Although Thomas still thinks of 15 percent as the standard, she “likes to see 18 percent,” and it isn’t uncommon for customers to ask her to add on a 20 percent gratuity to the check.
“I would say it’s definitely leaning that way,” she said of increasing tip amounts.
From the customers
Frequent restaurant diner Mindy O’Neill Laesser, of Waynesville, commented on The Mountaineer’s Facebook page that she was shocked to learn that pay for tipped servers is still so low. When she waited tables 20 years ago, she said it was about the same.
“I can’t believe it hasn’t gone up at all!” she said. “That is shocking and wrong on so many levels.”
While she was unaware how low pay can be for servers in North Carolina, she said she usually tips 20 percent, unless the service is really bad.
“Sometimes it’s hard to do, but then I remember how hard the job is. The only time I ever do less is for absolutely terrible service, and even then I still do about 15 percent,” she said.
Other restaurant goers in Haywood County shared similar tipping policies.
“I never tip less than 18 percent, (and) always more for a courteous, friendly server,” said Waynesville resident David Hall.
“I have always been a heavy tipper and tipped a full 20 percent back when 10 percent was the minimum expected,” said Frances Cutshaw, of Maggie Valley. “What I have noticed lately, however, is that the expectation seems to have risen to tipping 20 percent even in restaurants where the service is minimal compared to a full-service sit down meal with all the extras and extra attention.”
In casual situations, such as a buffet, Cutshaw said she is never sure what kind of tip to leave.
“I often feel it should be a good bit less,” she said.
And although Cutshaw is firmly in favor of “taking care of the server,” she said she does eat out less than she used to because of the additional cost.
A true service industry
According to the website Etiquette Scholar, the standard for tipping servers in full-service restaurants is 15 to 20 percent on the pre-tax amount, while tips at self-service restaurants should be 10 percent.
For Julie Conway, tipping servers about 20 percent is the norm, but servers have to earn a good tip by doing a good job.
“If the service is terrible or nonexistent, don’t expect a good tip,” she said.
And that’s fair, Quinones said.
“Your income is dependant on your attitude and your work ethic completely,” Quinones said.
And when she doesn’t get much of a tip or even any tip at all when she believes she’s earned one?
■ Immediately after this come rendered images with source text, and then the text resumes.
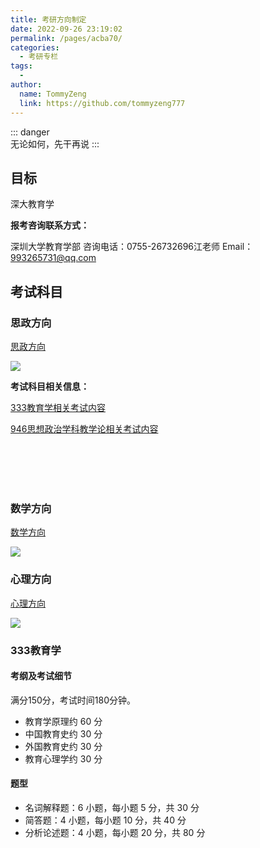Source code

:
 ```yaml
---
title: 考研方向制定
date: 2022-09-26 23:19:02
permalink: /pages/acba70/
categories:
  - 考研专栏
tags:
  - 
author: 
  name: TommyZeng
  link: https://github.com/tommyzeng777
---
```


::: danger  
无论如何，先干再说
:::

## 目标
深大教育学

**报考咨询联系方式：**

深圳大学教育学部
咨询电话：0755-26732696江老师
Email：993265731@qq.com



## 考试科目

### 思政方向

[思政方向](http://ehall.szu.edu.cn/gsapp/sys/zsjzapp/index.do#/2023/4/118/045102)

![](https://testingcf.jsdelivr.net/gh/TommyZeng777/picgo/img/202210052047922.png)

**考试科目相关信息：**

[333教育学相关考试内容](/pages/34c678/)

[946思想政治学科教学论相关考试内容](/pages/f609a6/)



<br><br><br><br>


### 数学方向

[数学方向](http://ehall.szu.edu.cn/gsapp/sys/zsjzapp/index.do#/2023/4/118/045104)

![](https://testingcf.jsdelivr.net/gh/TommyZeng777/picgo/img/202210052047803.png)


### 心理方向

[心理方向](http://ehall.szu.edu.cn/gsapp/sys/zsjzapp/index.do#/2023/4/118/045116)

![](https://testingcf.jsdelivr.net/gh/TommyZeng777/picgo/img/202210052053188.png)





### 333教育学

#### 考纲及考试细节

满分150分，考试时间180分钟。

- 教育学原理约 60 分
- 中国教育史约 30 分
- 外国教育史约 30 分
- 教育心理学约 30 分

#### 题型

- 名词解释题：6 小题，每小题 5 分，共 30 分
- 简答题：4 小题，每小题 10 分，共 40 分
- 分析论述题：4 小题，每小题 20 分，共 80 分





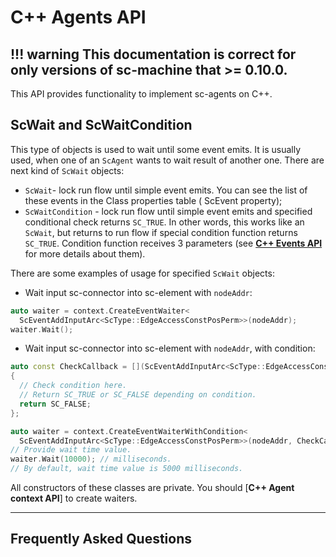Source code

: # **C++ Agents API**

!!! warning
    This documentation is correct for only versions of sc-machine that >= 0.10.0.
--- 

This API provides functionality to implement sc-agents on C++.

## **ScWait** and **ScWaitCondition**

This type of objects is used to wait until some event emits. It is usually used, when one of an `ScAgent` wants to wait 
result of another one. There are next kind of `ScWait` objects:

* `ScWait`- lock run flow until simple event emits. You can see the list of these events in the Class properties table (
  ScEvent property);
* `ScWaitCondition` - lock run flow until simple event emits and specified conditional check returns `SC_TRUE`. In other
  words, this works like an `ScWait`, but returns to run flow if special condition function returns `SC_TRUE`. Condition
  function receives 3 parameters (see [**C++ Events API**](events.md) for more details about them).

There are some examples of usage for specified `ScWait` objects:

* Wait input sc-connector into sc-element with `nodeAddr`:

```cpp
auto waiter = context.CreateEventWaiter<
  ScEventAddInputArc<ScType::EdgeAccessConstPosPerm>>(nodeAddr);
waiter.Wait();
```

* Wait input sc-connector into sc-element with `nodeAddr`, with condition:

```cpp
auto const CheckCallback = [](ScEventAddInputArc<ScType::EdgeAccessConstPosPerm> const & event)
{
  // Check condition here.
  // Return SC_TRUE or SC_FALSE depending on condition.
  return SC_FALSE;
};

auto waiter = context.CreateEventWaiterWithCondition<
  ScEventAddInputArc<ScType::EdgeAccessConstPosPerm>>(nodeAddr, CheckCallback);
// Provide wait time value.
waiter.Wait(10000); // milliseconds.
// By default, wait time value is 5000 milliseconds.
```

All constructors of these classes are private. You should [**C++ Agent context API**] to create waiters.

--- 

## **Frequently Asked Questions**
Quinones takes a philosophical approach.
“When you’re a server, you kind of just have to have the mentality that if you’re lacking tips on a certain table, you’re going to have to make up for it on another table. You have to take the good with the bad and most of the time, it’s pretty good,” she said. “I’m fortunate to work at a well-established restaurant, and we have a lot of really good customers.”